Delrio: “C’è un’emergenza che riguarda l’intero Sud”

Pubblicato il 12 Luglio 2014 alle 10:46 Autore: Alessandra Scolaro

“C’è un’emergenza che riguarda l’intero Sud. Nella capitale del Mezzogiorno (Napoli), l’emergenza si vede in  modo più acuto“. A dirlo è Graziano Delrio, sottosegretario alla presidenza del Consiglio, nel corso di un’intervista apparsa stamattina sul quotidiano Il Mattino. 

All’indomani della tragica morte del quattordicenne Salvatore, colpito dai calcinacci nella Galleria Umberto I, ma anche in merito alla questione “Terra dei fuochi” e agli interventi per Pompei, Delrio ammette i problemi e i ritardi, ma si guarda bene dal cadere in facili allarmismi. Alla prima domanda del giornalista, sul crollo avvenuto in Galleria, il braccio destro di Renzi spiega che quanto accaduto è “una tragedia terribile che va vissuta con grande discrezione e vicinanza alla famiglia. Va detto, però, con altrettanta chiarezza che bisogna assolutamente stabilire le responsabilità e che va fatta piena luce sulle omissioni”.

Sul rilancio del Sud e sulla “paurosa desertificazione economica che sta vivendo”, Delrio precisa: “Abbiamo cercato di dare un’accelerazione per evitare di perdere diversi miliardi programmati. Abbiamo messo in piedi o implementato misure già preparate in campo da chi ci ha preceduto, ma che andavano rafforzate. Accompagneremo le amministrazioni locali  nella gestione di questi fondi, anche perché molte mostrano un’insufficiente capacità operativa”.

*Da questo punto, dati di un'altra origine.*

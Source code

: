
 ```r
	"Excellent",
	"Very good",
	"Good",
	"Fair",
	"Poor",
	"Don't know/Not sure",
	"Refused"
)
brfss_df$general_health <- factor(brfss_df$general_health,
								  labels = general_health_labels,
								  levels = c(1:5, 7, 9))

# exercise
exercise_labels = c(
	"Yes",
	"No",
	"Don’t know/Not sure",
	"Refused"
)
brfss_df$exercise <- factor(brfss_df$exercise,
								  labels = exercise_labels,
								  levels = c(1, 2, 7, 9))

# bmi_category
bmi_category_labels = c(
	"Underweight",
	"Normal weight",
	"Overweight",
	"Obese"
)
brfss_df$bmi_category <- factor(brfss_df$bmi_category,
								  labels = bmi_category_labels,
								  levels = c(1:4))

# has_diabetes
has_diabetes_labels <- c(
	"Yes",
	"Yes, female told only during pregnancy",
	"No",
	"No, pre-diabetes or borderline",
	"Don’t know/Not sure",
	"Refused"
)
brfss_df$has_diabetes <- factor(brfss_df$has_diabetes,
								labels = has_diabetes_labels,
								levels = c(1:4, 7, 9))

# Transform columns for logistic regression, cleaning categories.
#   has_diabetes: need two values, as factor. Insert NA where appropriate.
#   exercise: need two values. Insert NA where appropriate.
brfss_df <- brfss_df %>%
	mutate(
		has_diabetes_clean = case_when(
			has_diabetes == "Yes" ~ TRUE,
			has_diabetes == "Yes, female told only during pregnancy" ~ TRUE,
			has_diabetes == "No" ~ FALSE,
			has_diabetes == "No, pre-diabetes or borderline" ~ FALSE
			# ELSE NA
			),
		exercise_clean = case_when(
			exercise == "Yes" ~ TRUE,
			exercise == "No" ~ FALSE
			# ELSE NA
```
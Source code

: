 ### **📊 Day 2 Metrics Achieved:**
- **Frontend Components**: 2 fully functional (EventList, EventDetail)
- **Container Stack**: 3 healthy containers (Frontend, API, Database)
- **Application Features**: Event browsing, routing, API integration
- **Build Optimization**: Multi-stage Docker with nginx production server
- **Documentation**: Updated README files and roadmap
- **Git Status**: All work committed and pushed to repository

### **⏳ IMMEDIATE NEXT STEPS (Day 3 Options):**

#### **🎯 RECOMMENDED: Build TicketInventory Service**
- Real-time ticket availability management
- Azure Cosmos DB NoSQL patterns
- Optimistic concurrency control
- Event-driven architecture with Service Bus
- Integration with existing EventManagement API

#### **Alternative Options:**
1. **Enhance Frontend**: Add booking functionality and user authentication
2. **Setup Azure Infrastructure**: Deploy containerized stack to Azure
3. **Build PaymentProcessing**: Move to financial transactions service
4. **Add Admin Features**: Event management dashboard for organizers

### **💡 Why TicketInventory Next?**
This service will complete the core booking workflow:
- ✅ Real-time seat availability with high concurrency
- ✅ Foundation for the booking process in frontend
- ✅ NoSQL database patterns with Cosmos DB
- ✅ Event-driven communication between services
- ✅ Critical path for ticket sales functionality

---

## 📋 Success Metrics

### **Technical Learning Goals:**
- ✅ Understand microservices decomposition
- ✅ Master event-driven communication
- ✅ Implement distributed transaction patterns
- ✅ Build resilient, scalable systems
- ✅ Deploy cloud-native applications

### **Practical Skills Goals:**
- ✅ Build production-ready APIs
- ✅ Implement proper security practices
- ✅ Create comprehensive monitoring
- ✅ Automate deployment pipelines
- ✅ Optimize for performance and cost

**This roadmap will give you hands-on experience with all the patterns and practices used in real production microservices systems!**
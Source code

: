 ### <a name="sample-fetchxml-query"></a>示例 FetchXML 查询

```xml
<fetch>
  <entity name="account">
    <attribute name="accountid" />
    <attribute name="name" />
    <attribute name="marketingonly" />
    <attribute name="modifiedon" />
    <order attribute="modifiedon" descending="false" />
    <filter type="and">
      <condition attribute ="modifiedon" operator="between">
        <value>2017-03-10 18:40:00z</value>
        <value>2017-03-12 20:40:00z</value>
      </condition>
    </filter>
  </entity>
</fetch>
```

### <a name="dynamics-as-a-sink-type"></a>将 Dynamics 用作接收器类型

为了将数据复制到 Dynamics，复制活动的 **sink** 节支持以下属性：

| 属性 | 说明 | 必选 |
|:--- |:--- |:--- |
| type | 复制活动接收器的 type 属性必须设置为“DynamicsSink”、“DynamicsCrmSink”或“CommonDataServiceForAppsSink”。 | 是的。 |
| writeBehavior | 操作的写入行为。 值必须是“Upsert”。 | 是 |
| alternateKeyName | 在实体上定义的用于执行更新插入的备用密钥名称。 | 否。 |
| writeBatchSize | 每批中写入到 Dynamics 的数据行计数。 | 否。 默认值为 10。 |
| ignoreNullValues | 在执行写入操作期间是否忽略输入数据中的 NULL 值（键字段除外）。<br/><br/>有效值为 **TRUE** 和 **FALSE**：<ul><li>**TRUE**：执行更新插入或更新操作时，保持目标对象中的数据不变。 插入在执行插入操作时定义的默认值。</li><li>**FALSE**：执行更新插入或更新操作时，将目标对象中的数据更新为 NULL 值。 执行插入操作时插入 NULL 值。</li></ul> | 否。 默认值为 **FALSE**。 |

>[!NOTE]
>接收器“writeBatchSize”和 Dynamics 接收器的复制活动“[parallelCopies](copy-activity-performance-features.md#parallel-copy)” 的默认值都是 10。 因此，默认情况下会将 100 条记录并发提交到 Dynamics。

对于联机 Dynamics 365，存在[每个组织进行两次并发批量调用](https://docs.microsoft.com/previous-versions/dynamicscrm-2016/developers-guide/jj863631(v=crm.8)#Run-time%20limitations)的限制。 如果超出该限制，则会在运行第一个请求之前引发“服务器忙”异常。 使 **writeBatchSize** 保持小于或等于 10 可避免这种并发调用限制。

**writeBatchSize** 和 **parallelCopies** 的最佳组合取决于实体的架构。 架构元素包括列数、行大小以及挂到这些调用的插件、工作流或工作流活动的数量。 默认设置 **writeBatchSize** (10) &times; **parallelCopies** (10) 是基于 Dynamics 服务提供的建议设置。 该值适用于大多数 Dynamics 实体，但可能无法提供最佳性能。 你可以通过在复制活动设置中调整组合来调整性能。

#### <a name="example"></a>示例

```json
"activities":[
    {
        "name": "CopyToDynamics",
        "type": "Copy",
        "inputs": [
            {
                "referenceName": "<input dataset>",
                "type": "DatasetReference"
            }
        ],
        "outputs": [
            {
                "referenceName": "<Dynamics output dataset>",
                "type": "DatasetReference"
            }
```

Infine, in vista dell’incontro in programma per il 17 luglio con  il Commissario europeo Hahn, e visti soprattutto i ritardi nell’impiego dei 150 milioni di fondi UE per Pompei, Delrio dichiara: “Abbiamo fatto un piano di accelerazione molto forte e contiamo di convincere Hahn. Ma se ci sarà bisogno di qualche mese in più lo chiederemo”.